Reunião ampliada debate direito à migração e desafios enfrentados por migrantes em Florianópolis

Uma reunião ampliada realizada nesta quarta-feira (11), no âmbito da Comissão de Trabalho, Legislação Social e Serviço Público, debateu o direito à migração e os desafios enfrentados por pessoas migrantes que vivem na capital. Participaram do encontro representantes do Observatório das Migrações da Universidade do Estado de Santa Catarina (UDESC), da Secretaria Municipal de Assistência Social e de movimentos de migrantes atuantes na cidade.

Santa Catarina é atualmente um dos principais destinos de migrantes interestaduais do país, além de receber um número crescente de imigrantes, vindos de outros países. Em Florianópolis, esse movimento tem se intensificado nos últimos anos. Dados apontam que quase metade da população atual da capital é oriunda de outros estados, em um cenário de crescimento populacional e habitacional.

De acordo com o Censo Demográfico mais recente de 2022, Santa Catarina registrou o maior saldo migratório entre as unidades da federação entre 2017 e 2022. No período, cerca de 503,5 mil pessoas chegaram ao estado, enquanto 149,2 mil saíram, resultando em um saldo positivo aproximado de 354,3 mil novos moradores.

Para o professor Francisco Canella, do Departamento de Geografia e responsável pelo Observatório das Migrações da UDESC, a migração deve ser compreendida como um fenômeno social complexo, que envolve também dimensões políticas e econômicas. Segundo ele, o crescimento da chegada de migrantes exige planejamento por parte do poder público.

“O migrante não pode ser visto como um problema. Ele faz parte de um processo econômico que atrai pessoas para Santa Catarina. O desafio é garantir que o estado e os municípios estejam preparados para oferecer direitos básicos, como acesso à moradia, educação, saúde e trabalho”, afirmou.

Canella também destacou que, embora existam legislações que garantem direitos à população migrante, muitas vezes esses dispositivos não são plenamente aplicados. Para ele, ainda faltam estruturas específicas de atendimento e maior preparação das instituições públicas para lidar com essa realidade.

A reunião também contou com a participação de representantes da comunidade migrante. Enair Cardoso Costa, angolana que vive em Florianópolis há sete anos e representou a Associação dos Angolanos na cidade, ressaltou que os imigrantes contribuem com o desenvolvimento local, mas enfrentam desafios de adaptação.

“O imigrante não traz apenas desafios, ele também contribui com a cidade. O fluxo migratório aumentou muito nos últimos anos e é importante que o poder público desenvolva políticas para atender essa nova realidade, além de fiscalizar programas já previstos em lei”, disse.

Ela também destacou a importância da criação de mediadores culturais para auxiliar na integração de pessoas que chegam ao país sem domínio da língua portuguesa. “Para quem fala outra língua, a adaptação pode ser muito difícil. Ter mediadores culturais ajudaria muito nesse processo”, completou.

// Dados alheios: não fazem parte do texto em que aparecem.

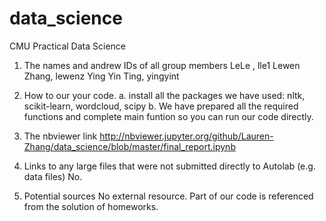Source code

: # data_science
CMU Practical Data Science

1. The names and andrew IDs of all group members
LeLe , lle1
Lewen Zhang, lewenz
Ying Yin Ting, yingyint

2. How to our your code. 
a. install all the packages we have used: nltk, scikit-learn, wordcloud, scipy
b. We have prepared all the required functions and complete main funtion so you can run our code directly.

3. The nbviewer link 
http://nbviewer.jupyter.org/github/Lauren-Zhang/data_science/blob/master/final_report.ipynb

4. Links to any large files that were not submitted directly to Autolab (e.g. data files)
No.

5. Potential sources
No external resource. Part of our code is referenced from the solution of homeworks.

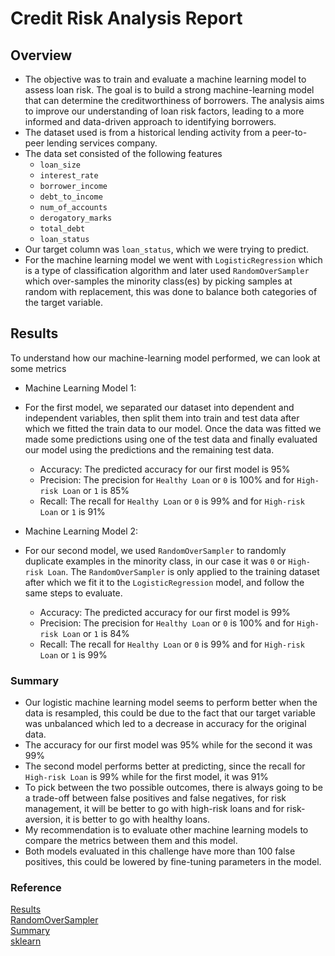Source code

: # Credit Risk Analysis Report
## Overview  
- The objective was to train and evaluate a machine learning model to assess loan risk. The goal is to build a strong machine-learning model that can determine the creditworthiness of borrowers. The analysis aims to improve our understanding of loan risk factors, leading to a more informed and data-driven approach to identifying borrowers.
- The dataset used is from a historical lending activity from a peer-to-peer lending services company.
- The data set consisted of the following features
    - `loan_size`
    - `interest_rate`
    - `borrower_income`
    - `debt_to_income`
    - `num_of_accounts`
    - `derogatory_marks`
    - `total_debt`
    - `loan_status`
- Our target column was `loan_status`, which we were trying to predict.
- For the machine learning model we went with `LogisticRegression` which is a type of classification algorithm and later used `RandomOverSampler` which over-samples the minority class(es) by picking samples at random with replacement, this was done to balance both categories of the target variable.
## Results
To understand how our machine-learning model performed, we can look at some metrics

- Machine Learning Model 1:
- For the first model, we separated our dataset into dependent and independent variables, then split them into train and test data after which we fitted the train data to our model. Once the data was fitted we made some predictions using one of the test data and finally evaluated our model using the predictions and the remaining test data. 
  - Accuracy: The predicted accuracy for our first model is 95%
  - Precision: The precision for `Healthy Loan` or `0` is 100% and for `High-risk Loan` or `1` is 85%
  - Recall: The recall for `Healthy Loan` or `0` is 99% and for `High-risk Loan` or `1` is 91%

- Machine Learning Model 2:
- For our second model, we used `RandomOverSampler` to randomly duplicate examples in the minority class, in our case it was `0` or `High-risk Loan`. The `RandomOverSampler` is only applied to the training dataset after which we fit it to the `LogisticRegression` model, and follow the same steps to evaluate.
  - Accuracy: The predicted accuracy for our first model is 99%
  - Precision: The precision for `Healthy Loan` or `0` is 100% and for `High-risk Loan` or `1` is 84%
  - Recall: The recall for `Healthy Loan` or `0` is 99% and for `High-risk Loan` or `1` is 99%

### Summary
- Our logistic machine learning model seems to perform better when the data is resampled, this could be due to the fact that our target variable was unbalanced which led to a decrease in accuracy for the original data. 
- The accuracy for our first model was 95% while for the second it was 99%
- The second model performs better at predicting, since the recall for `High-risk Loan` is 99% while for the first model, it was 91% 
- To pick between the two possible outcomes, there is always going to be a trade-off between false positives and false negatives, for risk management, it will be better to go with high-risk loans and for risk-aversion, it is better to go with healthy loans.
- My recommendation is to evaluate other machine learning models to compare the metrics between them and this model. 
- Both models evaluated in this challenge have more than 100 false positives, this could be lowered by fine-tuning parameters in the model.  
  
  
  
### Reference
[Results](https://neptune.ai/blog/balanced-accuracy)  
[RandomOverSampler](https://machinelearningmastery.com/random-oversampling-and-undersampling-for-imbalanced-classification/)  
[Summary](https://www.ncbi.nlm.nih.gov/pmc/articles/PMC9552691/)  
[sklearn](https://scikit-learn.org/stable/index.html)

Representando a Secretaria Municipal de Assistência Social, Sandra Mara dos Santos explicou que o município busca garantir atendimento e inclusão das pessoas migrantes por meio da rede socioassistencial. Segundo ela, o encaminhamento para serviços públicos e o registro dessas pessoas são etapas importantes para garantir o acesso a direitos.

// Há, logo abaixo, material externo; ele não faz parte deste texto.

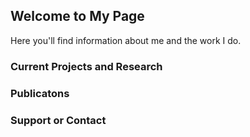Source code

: ## Welcome to My Page

Here you'll find information about me and the work I do.

### Current Projects and Research

### Publicatons

### Support or Contact


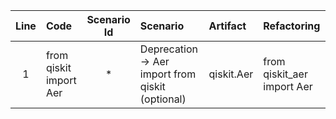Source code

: | Line | Code | Scenario Id | Scenario | Artifact | Refactoring |
| :--: | :--- | :---------: | :------- | :------- | :---------- |
| 1 | from qiskit import Aer | * | Deprecation -> Aer import from qiskit (optional) | qiskit.Aer | from qiskit_aer import Aer |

“A orientação é que os imigrantes procurem os serviços da rede, como CRAS, CREAS e Centro Pop, para que possam ser cadastrados e encaminhados para oportunidades de emprego, educação e outros atendimentos necessários”, explicou.

Segundo ela, pessoas em situação de vulnerabilidade que chegam à cidade também recebem acolhimento por meio de serviços de abordagem social e encaminhamento para unidades de atendimento. Sandra também  acrescentou que o município está em processo de adequação às legislações e buscando estruturar políticas públicas para responder ao aumento do fluxo migratório.

Como encaminhamento, o objetivo é buscar formas de garantir a efetiva execução da Lei nº 10.735/2020, aprovada por esta Casa em 2020, que dispõe sobre a Política Municipal para a População Migrante, estabelecendo objetivos, princípios, diretrizes e ações prioritárias.